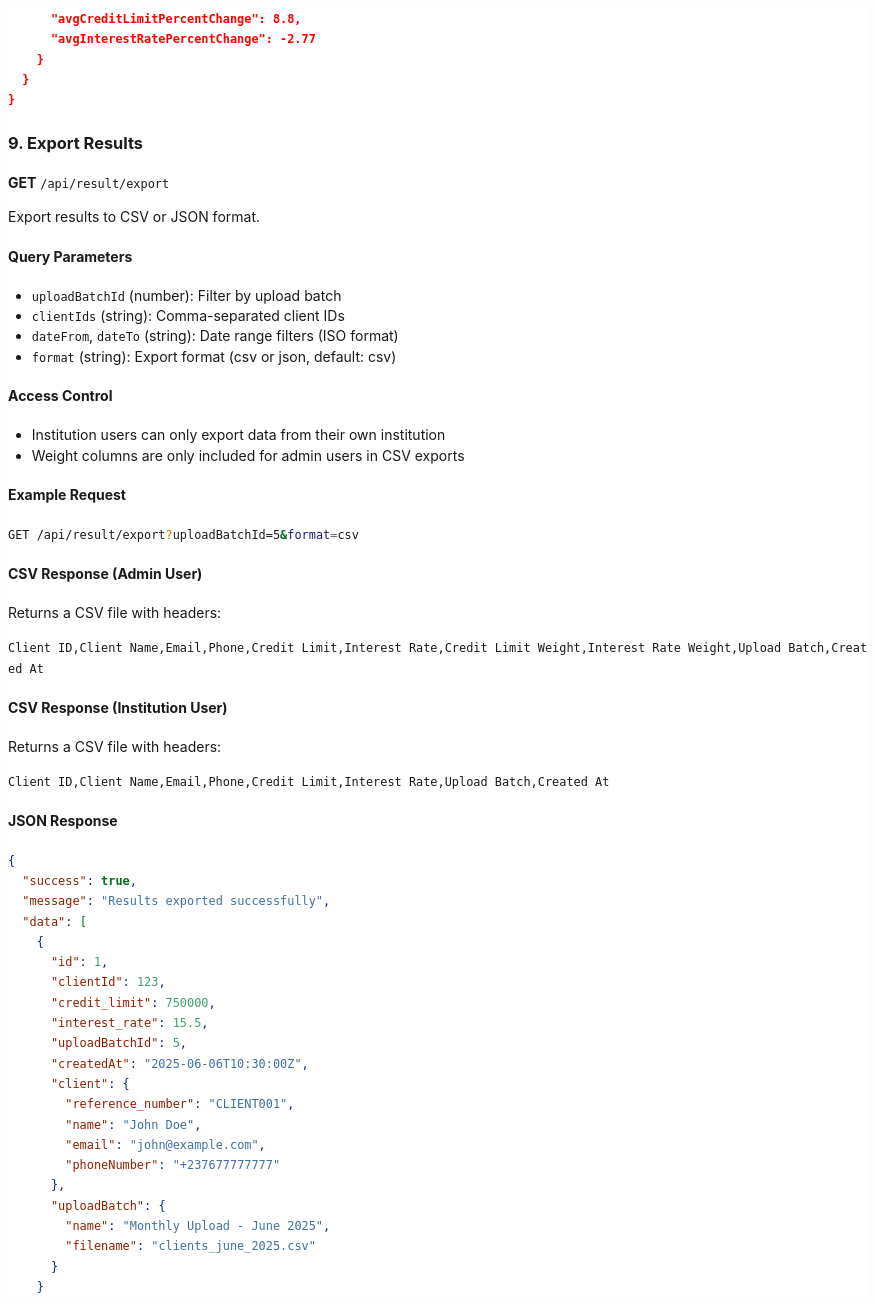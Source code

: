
 ```json
      "avgCreditLimitPercentChange": 8.8,
      "avgInterestRatePercentChange": -2.77
    }
  }
}
```

### 9. Export Results

**GET** `/api/result/export`

Export results to CSV or JSON format.

#### Query Parameters
- `uploadBatchId` (number): Filter by upload batch
- `clientIds` (string): Comma-separated client IDs
- `dateFrom`, `dateTo` (string): Date range filters (ISO format)
- `format` (string): Export format (csv or json, default: csv)

#### Access Control
- Institution users can only export data from their own institution
- Weight columns are only included for admin users in CSV exports

#### Example Request
```bash
GET /api/result/export?uploadBatchId=5&format=csv
```

#### CSV Response (Admin User)
Returns a CSV file with headers:
```
Client ID,Client Name,Email,Phone,Credit Limit,Interest Rate,Credit Limit Weight,Interest Rate Weight,Upload Batch,Created At
```

#### CSV Response (Institution User)
Returns a CSV file with headers:
```
Client ID,Client Name,Email,Phone,Credit Limit,Interest Rate,Upload Batch,Created At
```

#### JSON Response
```json
{
  "success": true,
  "message": "Results exported successfully",
  "data": [
    {
      "id": 1,
      "clientId": 123,
      "credit_limit": 750000,
      "interest_rate": 15.5,
      "uploadBatchId": 5,
      "createdAt": "2025-06-06T10:30:00Z",
      "client": {
        "reference_number": "CLIENT001",
        "name": "John Doe",
        "email": "john@example.com",
        "phoneNumber": "+237677777777"
      },
      "uploadBatch": {
        "name": "Monthly Upload - June 2025",
        "filename": "clients_june_2025.csv"
      }
    }
```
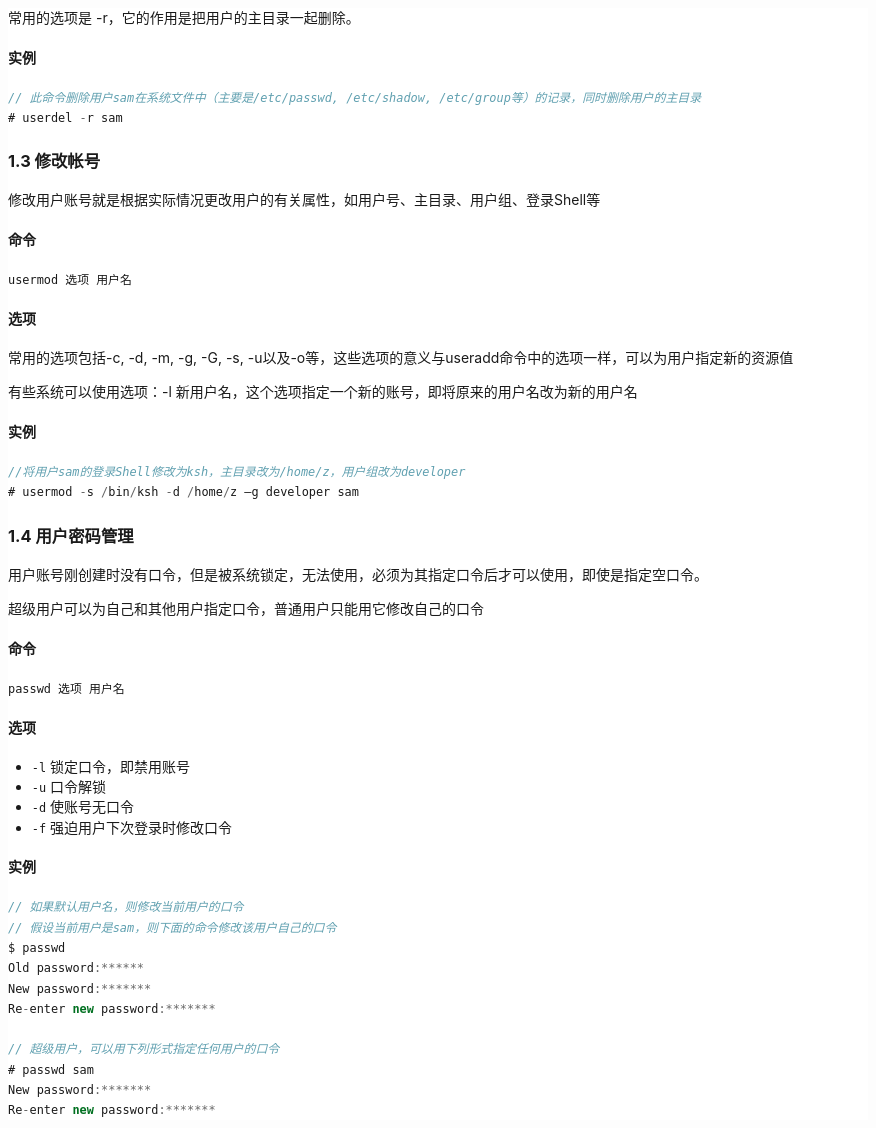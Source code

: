 常用的选项是 -r，它的作用是把用户的主目录一起删除。

#### 实例

```javascript
// 此命令删除用户sam在系统文件中（主要是/etc/passwd, /etc/shadow, /etc/group等）的记录，同时删除用户的主目录
# userdel -r sam
```

### 1.3 修改帐号

修改用户账号就是根据实际情况更改用户的有关属性，如用户号、主目录、用户组、登录Shell等

#### 命令

```javascript
usermod 选项 用户名
```

#### 选项

常用的选项包括-c, -d, -m, -g, -G, -s, -u以及-o等，这些选项的意义与useradd命令中的选项一样，可以为用户指定新的资源值

有些系统可以使用选项：-l 新用户名，这个选项指定一个新的账号，即将原来的用户名改为新的用户名

#### 实例

```javascript
//将用户sam的登录Shell修改为ksh，主目录改为/home/z，用户组改为developer
# usermod -s /bin/ksh -d /home/z –g developer sam
```

### 1.4 用户密码管理

用户账号刚创建时没有口令，但是被系统锁定，无法使用，必须为其指定口令后才可以使用，即使是指定空口令。

超级用户可以为自己和其他用户指定口令，普通用户只能用它修改自己的口令

#### 命令

```javascript
passwd 选项 用户名
```

#### 选项

* `-l` 锁定口令，即禁用账号
* `-u` 口令解锁
* `-d` 使账号无口令
* `-f` 强迫用户下次登录时修改口令

#### 实例

```javascript
// 如果默认用户名，则修改当前用户的口令
// 假设当前用户是sam，则下面的命令修改该用户自己的口令
$ passwd 
Old password:****** 
New password:******* 
Re-enter new password:*******

// 超级用户，可以用下列形式指定任何用户的口令
# passwd sam 
New password:******* 
Re-enter new password:*******
```

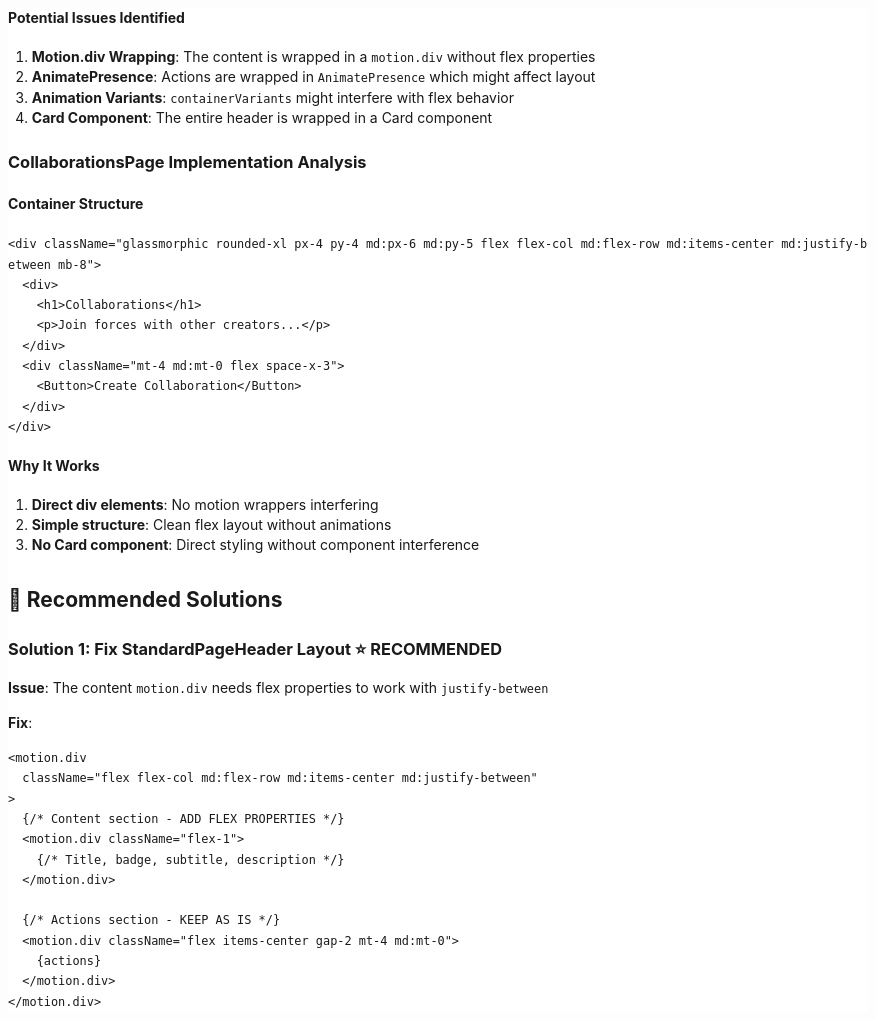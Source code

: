 #### **Potential Issues Identified**

1. **Motion.div Wrapping**: The content is wrapped in a `motion.div` without flex properties
2. **AnimatePresence**: Actions are wrapped in `AnimatePresence` which might affect layout
3. **Animation Variants**: `containerVariants` might interfere with flex behavior
4. **Card Component**: The entire header is wrapped in a Card component

### **CollaborationsPage Implementation Analysis**

#### **Container Structure**
```tsx
<div className="glassmorphic rounded-xl px-4 py-4 md:px-6 md:py-5 flex flex-col md:flex-row md:items-center md:justify-between mb-8">
  <div>
    <h1>Collaborations</h1>
    <p>Join forces with other creators...</p>
  </div>
  <div className="mt-4 md:mt-0 flex space-x-3">
    <Button>Create Collaboration</Button>
  </div>
</div>
```

#### **Why It Works**
1. **Direct div elements**: No motion wrappers interfering
2. **Simple structure**: Clean flex layout without animations
3. **No Card component**: Direct styling without component interference

## 🎯 **Recommended Solutions**

### **Solution 1: Fix StandardPageHeader Layout** ⭐ **RECOMMENDED**

**Issue**: The content `motion.div` needs flex properties to work with `justify-between`

**Fix**:
```tsx
<motion.div 
  className="flex flex-col md:flex-row md:items-center md:justify-between"
>
  {/* Content section - ADD FLEX PROPERTIES */}
  <motion.div className="flex-1">
    {/* Title, badge, subtitle, description */}
  </motion.div>
  
  {/* Actions section - KEEP AS IS */}
  <motion.div className="flex items-center gap-2 mt-4 md:mt-0">
    {actions}
  </motion.div>
</motion.div>
```
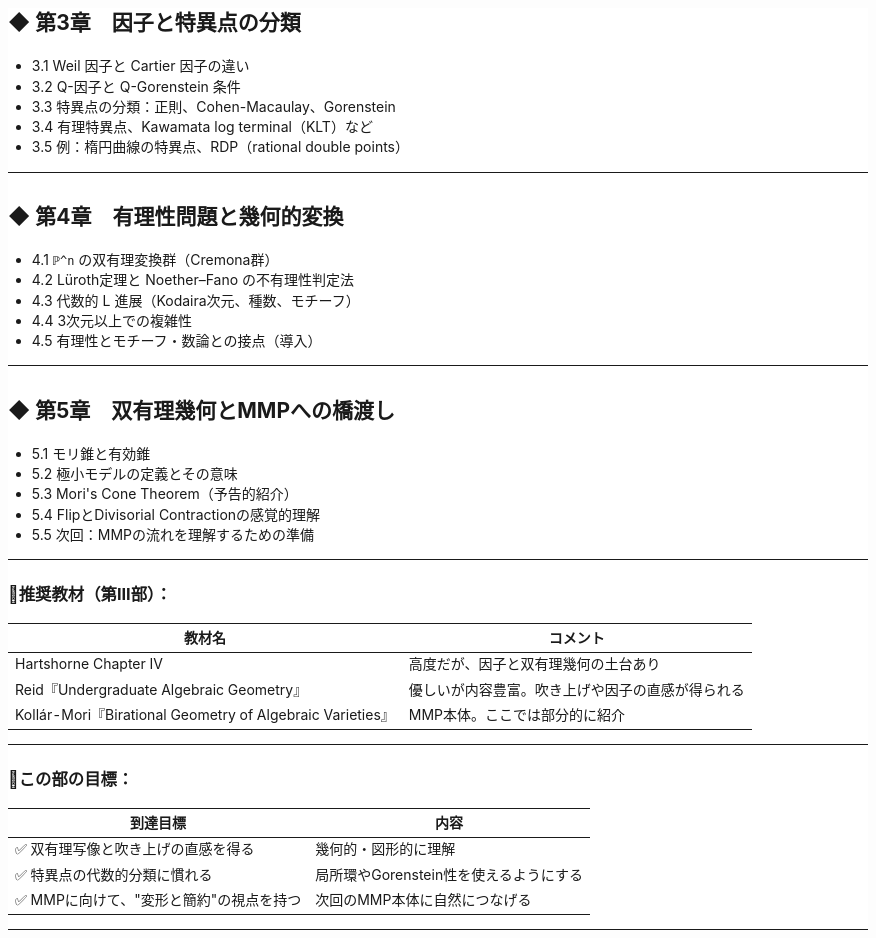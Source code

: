 
## ◆ 第3章　因子と特異点の分類

- 3.1 Weil 因子と Cartier 因子の違い  
- 3.2 Q-因子と Q-Gorenstein 条件  
- 3.3 特異点の分類：正則、Cohen-Macaulay、Gorenstein  
- 3.4 有理特異点、Kawamata log terminal（KLT）など  
- 3.5 例：楕円曲線の特異点、RDP（rational double points）

---

## ◆ 第4章　有理性問題と幾何的変換

- 4.1 `ℙ^n` の双有理変換群（Cremona群）  
- 4.2 Lüroth定理と Noether–Fano の不有理性判定法  
- 4.3 代数的 L 進展（Kodaira次元、種数、モチーフ）  
- 4.4 3次元以上での複雑性  
- 4.5 有理性とモチーフ・数論との接点（導入）

---

## ◆ 第5章　双有理幾何とMMPへの橋渡し

- 5.1 モリ錐と有効錐  
- 5.2 極小モデルの定義とその意味  
- 5.3 Mori's Cone Theorem（予告的紹介）  
- 5.4 FlipとDivisorial Contractionの感覚的理解  
- 5.5 次回：MMPの流れを理解するための準備

---

### 🔹推奨教材（第III部）：

| 教材名 | コメント |
|--------|----------|
| Hartshorne Chapter IV | 高度だが、因子と双有理幾何の土台あり |
| Reid『Undergraduate Algebraic Geometry』 | 優しいが内容豊富。吹き上げや因子の直感が得られる |
| Kollár-Mori『Birational Geometry of Algebraic Varieties』 | MMP本体。ここでは部分的に紹介 |

---

### 🔸この部の目標：

| 到達目標 | 内容 |
|----------|------|
| ✅ 双有理写像と吹き上げの直感を得る | 幾何的・図形的に理解 |
| ✅ 特異点の代数的分類に慣れる | 局所環やGorenstein性を使えるようにする |
| ✅ MMPに向けて、"変形と簡約"の視点を持つ | 次回のMMP本体に自然につなげる |

---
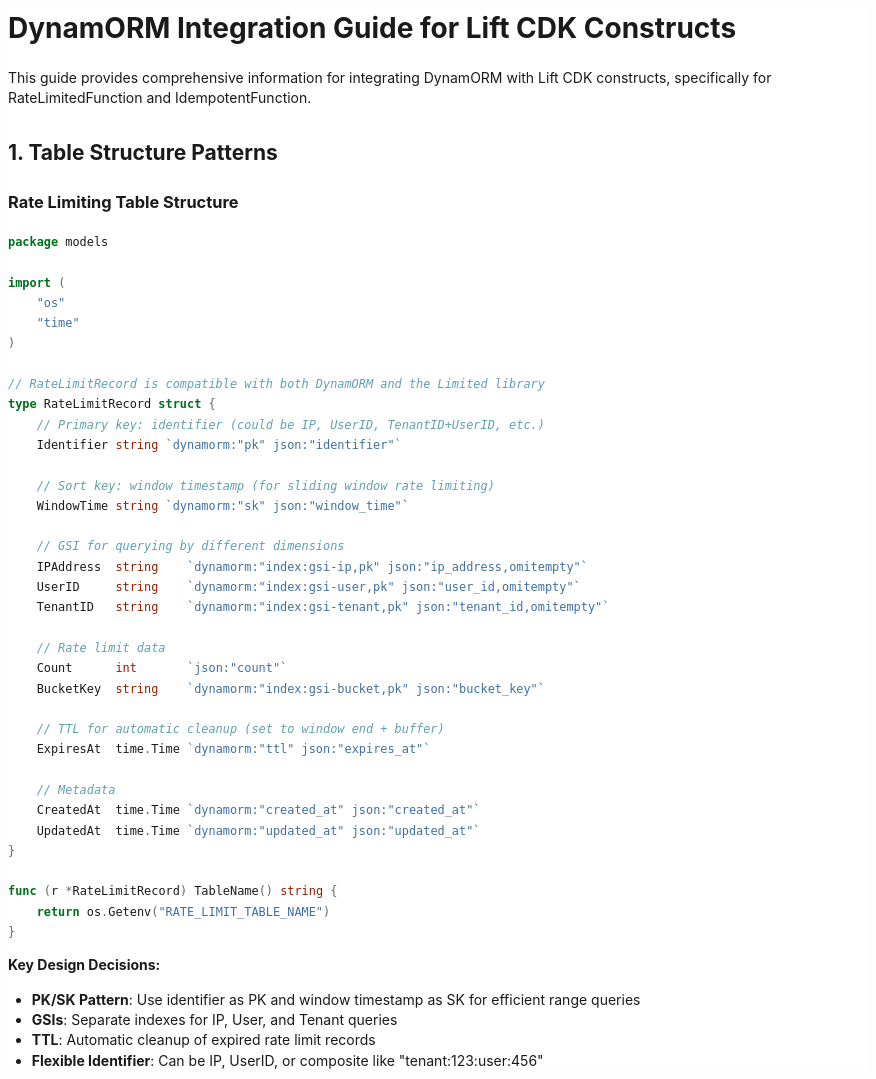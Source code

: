 # DynamORM Integration Guide for Lift CDK Constructs

This guide provides comprehensive information for integrating DynamORM with Lift CDK constructs, specifically for RateLimitedFunction and IdempotentFunction.

## 1. Table Structure Patterns

### Rate Limiting Table Structure

```go
package models

import (
    "os"
    "time"
)

// RateLimitRecord is compatible with both DynamORM and the Limited library
type RateLimitRecord struct {
    // Primary key: identifier (could be IP, UserID, TenantID+UserID, etc.)
    Identifier string `dynamorm:"pk" json:"identifier"`
    
    // Sort key: window timestamp (for sliding window rate limiting)
    WindowTime string `dynamorm:"sk" json:"window_time"`
    
    // GSI for querying by different dimensions
    IPAddress  string    `dynamorm:"index:gsi-ip,pk" json:"ip_address,omitempty"`
    UserID     string    `dynamorm:"index:gsi-user,pk" json:"user_id,omitempty"`
    TenantID   string    `dynamorm:"index:gsi-tenant,pk" json:"tenant_id,omitempty"`
    
    // Rate limit data
    Count      int       `json:"count"`
    BucketKey  string    `dynamorm:"index:gsi-bucket,pk" json:"bucket_key"`
    
    // TTL for automatic cleanup (set to window end + buffer)
    ExpiresAt  time.Time `dynamorm:"ttl" json:"expires_at"`
    
    // Metadata
    CreatedAt  time.Time `dynamorm:"created_at" json:"created_at"`
    UpdatedAt  time.Time `dynamorm:"updated_at" json:"updated_at"`
}

func (r *RateLimitRecord) TableName() string {
    return os.Getenv("RATE_LIMIT_TABLE_NAME")
}
```

**Key Design Decisions:**
- **PK/SK Pattern**: Use identifier as PK and window timestamp as SK for efficient range queries
- **GSIs**: Separate indexes for IP, User, and Tenant queries
- **TTL**: Automatic cleanup of expired rate limit records
- **Flexible Identifier**: Can be IP, UserID, or composite like "tenant:123:user:456"
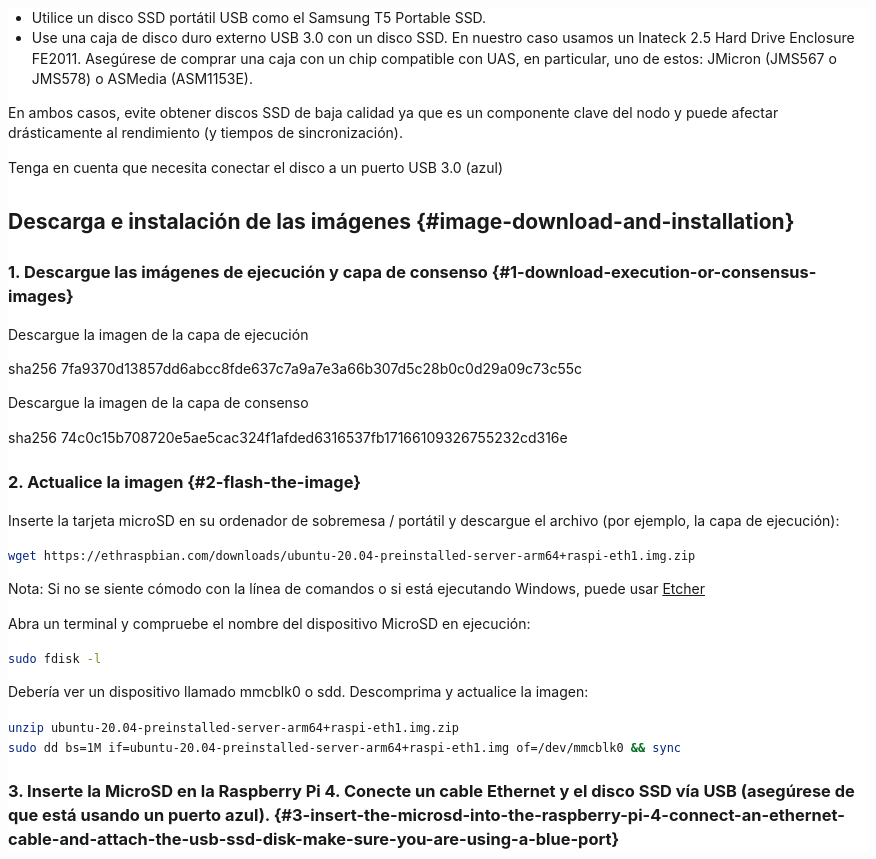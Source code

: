 - Utilice un disco SSD portátil USB como el Samsung T5 Portable SSD.
- Use una caja de disco duro externo USB 3.0 con un disco SSD. En nuestro caso usamos un Inateck 2.5 Hard Drive Enclosure FE2011. Asegúrese de comprar una caja con un chip compatible con UAS, en particular, uno de estos: JMicron (JMS567 o JMS578) o ASMedia (ASM1153E).

En ambos casos, evite obtener discos SSD de baja calidad ya que es un componente clave del nodo y puede afectar drásticamente al rendimiento (y tiempos de sincronización).

Tenga en cuenta que necesita conectar el disco a un puerto USB 3.0 (azul)

## Descarga e instalación de las imágenes {#image-download-and-installation}

### 1. Descargue las imágenes de ejecución y capa de consenso {#1-download-execution-or-consensus-images}

<ButtonLink to="https://ethraspbian.com/downloads/ubuntu-20.04-preinstalled-server-arm64+raspi-eth1.img.zip">
  Descargue la imagen de la capa de ejecución
</ButtonLink>

sha256 7fa9370d13857dd6abcc8fde637c7a9a7e3a66b307d5c28b0c0d29a09c73c55c

<ButtonLink to="https://ethraspbian.com/downloads/ubuntu-20.04-preinstalled-server-arm64+raspi-eth2.img.zip">
  Descargue la imagen de la capa de consenso
</ButtonLink>

sha256 74c0c15b708720e5ae5cac324f1afded6316537fb17166109326755232cd316e

### 2. Actualice la imagen {#2-flash-the-image}

Inserte la tarjeta microSD en su ordenador de sobremesa / portátil y descargue el archivo (por ejemplo, la capa de ejecución):

```bash
wget https://ethraspbian.com/downloads/ubuntu-20.04-preinstalled-server-arm64+raspi-eth1.img.zip
```

Nota: Si no se siente cómodo con la línea de comandos o si está ejecutando Windows, puede usar [Etcher](https://etcher.io)

Abra un terminal y compruebe el nombre del dispositivo MicroSD en ejecución:

```bash
sudo fdisk -l
```

Debería ver un dispositivo llamado mmcblk0 o sdd. Descomprima y actualice la imagen:

```bash
unzip ubuntu-20.04-preinstalled-server-arm64+raspi-eth1.img.zip
sudo dd bs=1M if=ubuntu-20.04-preinstalled-server-arm64+raspi-eth1.img of=/dev/mmcblk0 && sync
```

### 3. Inserte la MicroSD en la Raspberry Pi 4. Conecte un cable Ethernet y el disco SSD vía USB (asegúrese de que está usando un puerto azul). {#3-insert-the-microsd-into-the-raspberry-pi-4-connect-an-ethernet-cable-and-attach-the-usb-ssd-disk-make-sure-you-are-using-a-blue-port}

Problem to solve
Reproduce the material above exactly, first line through the line that contains "- Weight columns", minus the pictures.

Solution to this problem
Source code

:
 ```json
      "avgCreditLimitPercentChange": 8.8,
      "avgInterestRatePercentChange": -2.77
    }
  }
}
```

### 9. Export Results

**GET** `/api/result/export`

Export results to CSV or JSON format.

#### Query Parameters
- `uploadBatchId` (number): Filter by upload batch
- `clientIds` (string): Comma-separated client IDs
- `dateFrom`, `dateTo` (string): Date range filters (ISO format)
- `format` (string): Export format (csv or json, default: csv)

#### Access Control
- Institution users can only export data from their own institution
- Weight columns are only included for admin users in CSV exports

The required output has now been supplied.